----- The data

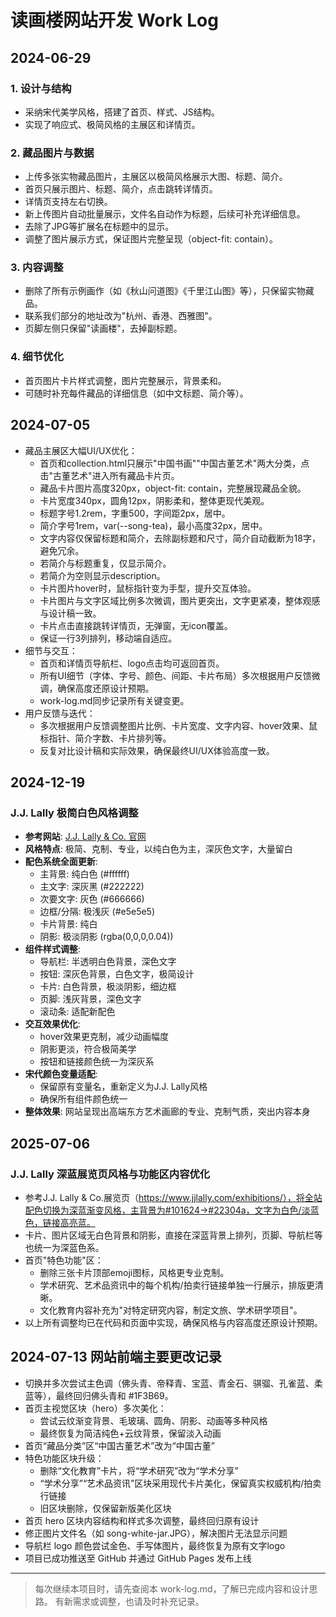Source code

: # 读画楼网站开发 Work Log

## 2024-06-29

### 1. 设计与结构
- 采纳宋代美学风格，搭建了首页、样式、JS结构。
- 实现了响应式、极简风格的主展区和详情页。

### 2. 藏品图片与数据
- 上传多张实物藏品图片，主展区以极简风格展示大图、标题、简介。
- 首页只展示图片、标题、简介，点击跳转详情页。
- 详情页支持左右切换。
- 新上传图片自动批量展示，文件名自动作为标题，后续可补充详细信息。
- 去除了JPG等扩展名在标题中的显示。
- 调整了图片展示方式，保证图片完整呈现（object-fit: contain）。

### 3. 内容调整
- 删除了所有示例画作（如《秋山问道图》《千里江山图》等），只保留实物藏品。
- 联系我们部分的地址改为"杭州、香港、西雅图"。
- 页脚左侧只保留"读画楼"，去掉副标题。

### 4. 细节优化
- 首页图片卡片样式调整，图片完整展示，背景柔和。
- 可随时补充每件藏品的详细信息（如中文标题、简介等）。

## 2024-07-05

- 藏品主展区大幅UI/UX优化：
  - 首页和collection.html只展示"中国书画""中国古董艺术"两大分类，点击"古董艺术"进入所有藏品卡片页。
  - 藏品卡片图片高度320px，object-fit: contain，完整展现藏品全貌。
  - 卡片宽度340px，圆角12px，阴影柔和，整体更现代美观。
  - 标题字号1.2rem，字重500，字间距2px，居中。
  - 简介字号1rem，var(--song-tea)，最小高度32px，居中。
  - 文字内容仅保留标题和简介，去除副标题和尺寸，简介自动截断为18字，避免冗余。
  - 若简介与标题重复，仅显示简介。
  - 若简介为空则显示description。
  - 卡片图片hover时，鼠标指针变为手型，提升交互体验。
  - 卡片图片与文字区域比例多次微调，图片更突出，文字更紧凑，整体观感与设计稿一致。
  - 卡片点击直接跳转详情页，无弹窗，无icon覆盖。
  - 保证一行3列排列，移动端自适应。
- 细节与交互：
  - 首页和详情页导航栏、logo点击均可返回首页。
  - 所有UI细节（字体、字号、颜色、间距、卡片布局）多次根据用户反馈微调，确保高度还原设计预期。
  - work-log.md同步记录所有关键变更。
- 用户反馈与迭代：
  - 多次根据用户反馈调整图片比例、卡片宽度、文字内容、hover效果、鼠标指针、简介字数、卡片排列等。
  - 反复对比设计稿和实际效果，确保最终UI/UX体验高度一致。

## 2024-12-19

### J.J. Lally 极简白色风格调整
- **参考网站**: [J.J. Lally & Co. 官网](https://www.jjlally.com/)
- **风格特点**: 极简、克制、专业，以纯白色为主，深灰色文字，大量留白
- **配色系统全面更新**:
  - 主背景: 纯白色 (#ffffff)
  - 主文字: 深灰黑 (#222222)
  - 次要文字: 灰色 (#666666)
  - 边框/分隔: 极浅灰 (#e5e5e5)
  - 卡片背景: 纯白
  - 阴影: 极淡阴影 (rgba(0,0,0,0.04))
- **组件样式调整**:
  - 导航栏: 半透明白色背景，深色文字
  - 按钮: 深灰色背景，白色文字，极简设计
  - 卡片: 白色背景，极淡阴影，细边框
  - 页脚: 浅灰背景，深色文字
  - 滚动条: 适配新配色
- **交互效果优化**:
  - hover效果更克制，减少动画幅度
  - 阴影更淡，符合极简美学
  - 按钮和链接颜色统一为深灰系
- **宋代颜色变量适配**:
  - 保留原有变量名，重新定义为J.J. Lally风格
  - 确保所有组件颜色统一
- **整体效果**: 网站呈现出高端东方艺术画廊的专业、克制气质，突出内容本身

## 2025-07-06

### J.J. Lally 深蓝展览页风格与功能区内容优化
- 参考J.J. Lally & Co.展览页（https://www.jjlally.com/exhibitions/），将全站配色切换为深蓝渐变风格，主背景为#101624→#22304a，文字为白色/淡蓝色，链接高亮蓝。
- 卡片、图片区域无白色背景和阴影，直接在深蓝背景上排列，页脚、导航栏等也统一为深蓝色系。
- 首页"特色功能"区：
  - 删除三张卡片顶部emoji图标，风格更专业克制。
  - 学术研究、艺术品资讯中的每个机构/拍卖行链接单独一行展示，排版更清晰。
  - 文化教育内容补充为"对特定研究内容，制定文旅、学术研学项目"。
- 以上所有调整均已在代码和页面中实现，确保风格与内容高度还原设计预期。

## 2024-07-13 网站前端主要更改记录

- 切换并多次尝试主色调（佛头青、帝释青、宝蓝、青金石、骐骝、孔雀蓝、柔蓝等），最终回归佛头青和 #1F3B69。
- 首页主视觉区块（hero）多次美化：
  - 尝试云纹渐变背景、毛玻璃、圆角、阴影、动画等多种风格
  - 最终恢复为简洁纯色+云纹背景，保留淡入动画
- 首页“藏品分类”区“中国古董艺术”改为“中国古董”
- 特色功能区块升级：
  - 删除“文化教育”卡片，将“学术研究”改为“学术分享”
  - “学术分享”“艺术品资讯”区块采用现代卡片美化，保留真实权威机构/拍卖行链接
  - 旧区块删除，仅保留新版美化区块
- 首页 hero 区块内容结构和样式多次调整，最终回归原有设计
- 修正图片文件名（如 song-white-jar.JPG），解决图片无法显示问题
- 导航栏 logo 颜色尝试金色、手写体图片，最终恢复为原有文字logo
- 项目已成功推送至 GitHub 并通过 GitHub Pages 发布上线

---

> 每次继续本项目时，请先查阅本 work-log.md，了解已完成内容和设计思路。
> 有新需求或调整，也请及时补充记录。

----------

__Exercise brief__: Set down exactly, and only, the lines from the one containing "## 2024-07-13 网站前端主要更改记录" through the final line of the entries above.

__Solution for this exercise__:
## 2024-07-13 网站前端主要更改记录

- 切换并多次尝试主色调（佛头青、帝释青、宝蓝、青金石、骐骝、孔雀蓝、柔蓝等），最终回归佛头青和 #1F3B69。
- 首页主视觉区块（hero）多次美化：
  - 尝试云纹渐变背景、毛玻璃、圆角、阴影、动画等多种风格
  - 最终恢复为简洁纯色+云纹背景，保留淡入动画
- 首页“藏品分类”区“中国古董艺术”改为“中国古董”
- 特色功能区块升级：
  - 删除“文化教育”卡片，将“学术研究”改为“学术分享”
  - “学术分享”“艺术品资讯”区块采用现代卡片美化，保留真实权威机构/拍卖行链接
  - 旧区块删除，仅保留新版美化区块
- 首页 hero 区块内容结构和样式多次调整，最终回归原有设计
- 修正图片文件名（如 song-white-jar.JPG），解决图片无法显示问题
- 导航栏 logo 颜色尝试金色、手写体图片，最终恢复为原有文字logo
- 项目已成功推送至 GitHub 并通过 GitHub Pages 发布上线

---

> 每次继续本项目时，请先查阅本 work-log.md，了解已完成内容和设计思路。
> 有新需求或调整，也请及时补充记录。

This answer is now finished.